Big Data Analysis Homework 6 Solution

Starting from:

~~$35~~

$29

1. Consider the following two data les (student.csv and transcript.csv). The content of these les are as follows:

grunt> cat student.csv john,cs,senior mary,cs,junior lee,ece,junior bob,ece,junior

grunt> cat transcript.csv cse101,john,3.0 cse101,mary,3.5 cse231,john,3.5 cse231,mary,3.5 cse231,bob,2.0 cse480,john,3.0 ece200,bob,3.0 ece200,lee,4.0 ece335,lee,3.5

State each of the following Pig Latin queries below in plain English and show the result obtained after processing the query.

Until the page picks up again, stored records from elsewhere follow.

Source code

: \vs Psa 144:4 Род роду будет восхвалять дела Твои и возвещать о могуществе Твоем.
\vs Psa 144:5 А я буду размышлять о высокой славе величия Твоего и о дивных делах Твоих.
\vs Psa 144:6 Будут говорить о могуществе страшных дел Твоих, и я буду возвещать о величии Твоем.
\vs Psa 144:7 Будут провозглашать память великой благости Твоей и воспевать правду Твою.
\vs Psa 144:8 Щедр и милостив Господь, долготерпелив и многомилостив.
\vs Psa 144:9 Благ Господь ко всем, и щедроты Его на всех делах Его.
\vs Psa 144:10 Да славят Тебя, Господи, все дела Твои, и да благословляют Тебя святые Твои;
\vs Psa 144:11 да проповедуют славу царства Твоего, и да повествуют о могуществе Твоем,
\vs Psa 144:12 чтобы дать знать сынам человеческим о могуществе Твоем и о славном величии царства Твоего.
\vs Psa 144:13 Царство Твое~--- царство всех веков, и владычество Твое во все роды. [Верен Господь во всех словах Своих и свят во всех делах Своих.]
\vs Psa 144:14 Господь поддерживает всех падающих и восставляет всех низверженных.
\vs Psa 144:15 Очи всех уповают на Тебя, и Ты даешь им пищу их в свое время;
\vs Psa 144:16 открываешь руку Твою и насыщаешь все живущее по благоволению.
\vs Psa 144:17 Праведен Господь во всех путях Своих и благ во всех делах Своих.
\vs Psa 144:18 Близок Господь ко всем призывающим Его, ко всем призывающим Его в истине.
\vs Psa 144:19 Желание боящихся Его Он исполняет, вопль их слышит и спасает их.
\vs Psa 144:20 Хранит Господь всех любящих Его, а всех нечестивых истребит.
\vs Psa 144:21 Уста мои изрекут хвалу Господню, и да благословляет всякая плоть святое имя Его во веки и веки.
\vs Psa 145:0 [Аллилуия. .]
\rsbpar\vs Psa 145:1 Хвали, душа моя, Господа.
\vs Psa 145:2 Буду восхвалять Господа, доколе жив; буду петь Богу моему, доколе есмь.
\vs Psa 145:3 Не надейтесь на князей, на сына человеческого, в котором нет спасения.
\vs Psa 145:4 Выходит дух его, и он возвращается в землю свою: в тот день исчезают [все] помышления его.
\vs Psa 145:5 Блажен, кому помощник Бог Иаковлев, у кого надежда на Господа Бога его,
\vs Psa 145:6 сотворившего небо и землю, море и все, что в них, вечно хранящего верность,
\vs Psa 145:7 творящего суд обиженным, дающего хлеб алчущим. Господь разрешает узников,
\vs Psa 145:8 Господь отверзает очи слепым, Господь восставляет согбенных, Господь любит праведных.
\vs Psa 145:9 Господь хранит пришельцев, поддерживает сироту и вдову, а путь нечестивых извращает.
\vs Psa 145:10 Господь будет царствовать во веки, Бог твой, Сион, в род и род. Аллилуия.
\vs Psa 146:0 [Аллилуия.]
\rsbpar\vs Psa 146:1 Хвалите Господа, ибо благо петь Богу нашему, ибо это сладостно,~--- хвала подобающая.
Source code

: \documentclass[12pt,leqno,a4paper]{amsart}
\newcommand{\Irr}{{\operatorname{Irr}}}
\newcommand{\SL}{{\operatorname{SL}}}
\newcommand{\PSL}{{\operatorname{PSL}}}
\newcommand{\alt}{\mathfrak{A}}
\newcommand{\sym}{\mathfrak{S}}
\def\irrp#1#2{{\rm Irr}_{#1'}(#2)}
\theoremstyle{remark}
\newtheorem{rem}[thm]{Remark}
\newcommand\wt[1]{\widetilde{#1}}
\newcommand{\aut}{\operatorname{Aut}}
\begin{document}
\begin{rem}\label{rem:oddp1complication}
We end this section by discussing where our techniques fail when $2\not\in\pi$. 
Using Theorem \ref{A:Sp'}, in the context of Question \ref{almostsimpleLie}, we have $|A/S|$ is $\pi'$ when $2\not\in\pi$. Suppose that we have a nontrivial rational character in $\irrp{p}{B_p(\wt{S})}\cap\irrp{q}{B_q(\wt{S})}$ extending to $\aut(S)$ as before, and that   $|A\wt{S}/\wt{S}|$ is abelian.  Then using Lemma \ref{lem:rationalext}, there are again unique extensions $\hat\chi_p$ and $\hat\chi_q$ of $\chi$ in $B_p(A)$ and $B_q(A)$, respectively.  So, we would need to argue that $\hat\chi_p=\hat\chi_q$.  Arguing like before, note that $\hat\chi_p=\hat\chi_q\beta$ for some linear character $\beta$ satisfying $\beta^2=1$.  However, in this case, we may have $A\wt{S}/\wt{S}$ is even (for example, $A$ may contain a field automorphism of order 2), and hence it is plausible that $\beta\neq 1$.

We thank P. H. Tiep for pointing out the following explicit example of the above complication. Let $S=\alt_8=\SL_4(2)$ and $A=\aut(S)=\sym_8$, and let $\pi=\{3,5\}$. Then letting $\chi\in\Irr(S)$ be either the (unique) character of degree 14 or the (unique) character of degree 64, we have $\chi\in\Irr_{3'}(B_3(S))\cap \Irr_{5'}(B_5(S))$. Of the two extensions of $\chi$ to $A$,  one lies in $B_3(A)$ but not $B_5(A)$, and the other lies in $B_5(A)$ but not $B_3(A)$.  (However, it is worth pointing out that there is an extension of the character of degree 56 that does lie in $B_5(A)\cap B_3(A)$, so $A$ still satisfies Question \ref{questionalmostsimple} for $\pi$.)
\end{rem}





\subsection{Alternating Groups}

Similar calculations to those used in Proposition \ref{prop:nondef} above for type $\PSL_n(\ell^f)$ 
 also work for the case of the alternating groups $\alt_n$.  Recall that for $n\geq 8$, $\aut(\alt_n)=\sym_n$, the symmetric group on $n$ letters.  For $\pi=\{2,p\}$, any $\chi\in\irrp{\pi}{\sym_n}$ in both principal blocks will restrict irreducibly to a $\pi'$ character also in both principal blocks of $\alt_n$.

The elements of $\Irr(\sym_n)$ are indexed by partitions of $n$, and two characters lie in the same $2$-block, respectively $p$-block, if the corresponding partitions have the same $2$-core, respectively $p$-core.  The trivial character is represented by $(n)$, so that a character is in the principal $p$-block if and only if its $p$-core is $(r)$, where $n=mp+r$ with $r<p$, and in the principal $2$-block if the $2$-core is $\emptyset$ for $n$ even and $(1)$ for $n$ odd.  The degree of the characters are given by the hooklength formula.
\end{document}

(a) data = load ’student.csv’ using PigStorage(’,’); grp = group data by $2;

result = foreach grp generate group, COUNT(data); dump result;

(b) data = load ’transcript.csv’ using PigStorage(’,’); grp = group data by $1;

tmp = foreach grp generate group, AVG(data.$2); result = FILTER tmp by $1 >= 3.5;

dump result;

(c) s = load ’student.csv’ using PigStorage(’,’);

t = load ’transcript.csv’ using PigStorage(’,’); data = join s by $0, t by $1;

tmp = foreach data generate $2,$3,$5; tmp2 = filter tmp by $1 matches ’cse231’; grp = group tmp2 by $0;

result = foreach grp generate group, AVG(tmp2.$2); dump result;

(d) s = load ’student.csv’ using PigStorage(’,’); n = filter s by not($1 matches ’cs’);

t = load ’transcript.csv’ using PigStorage(’,’);

1

t2 = filter t by $0 matches ’cs.*’;

tmp = join t2 by $1, n by $0;

result = foreach tmp generate $1;

dump result;

(e) t = load ’transcript.csv’ using PigStorage(’,’); c = forech t generate $0;

c2 = distinct c;

c3 = filter c2 by $0 matches ’cse.*’; gc = group c3 all;

maxc = foreach gc generate COUNT(c3); tmp = join t by $0, c3 by $0;

grp = group tmp by $1;

tmp2 = foreach grp generate group, COUNT(tmp); tmp3 = join tmp2 by $1, maxc by $0;

result = foreach tmp3 generate $0; dump result;

2. For this question, you will be using the dataset from Exercise 13. First, download the data from http://www.cse.msu.edu/~cse482/exercise13. tar. After extracting the archived le, you will nd 2 data les: pa-tient.csv and visit.csv. The patient.csv le contains the following 4 comma-separated values: patient ID, name, gender, and age, while the visit.csv le contains the following 4 comma-separated values: visit ID, visitDate, pa-tientID, and diagnosis. Write the Pig Latin scripts to process each query below. For each question below, you need to submit the corresponding script le as well as the query result. The source code should be written in a script le named q2*.pig. For example, the script for the rst question is q2a.pig, the second question is q2b.pig, and so on. The query results must also be saved in their corresponding directories named q2*. Create a zip or tar le to compress/archive all the script and result les into a single le named question2.tar or question2.zip and submit it to D2L.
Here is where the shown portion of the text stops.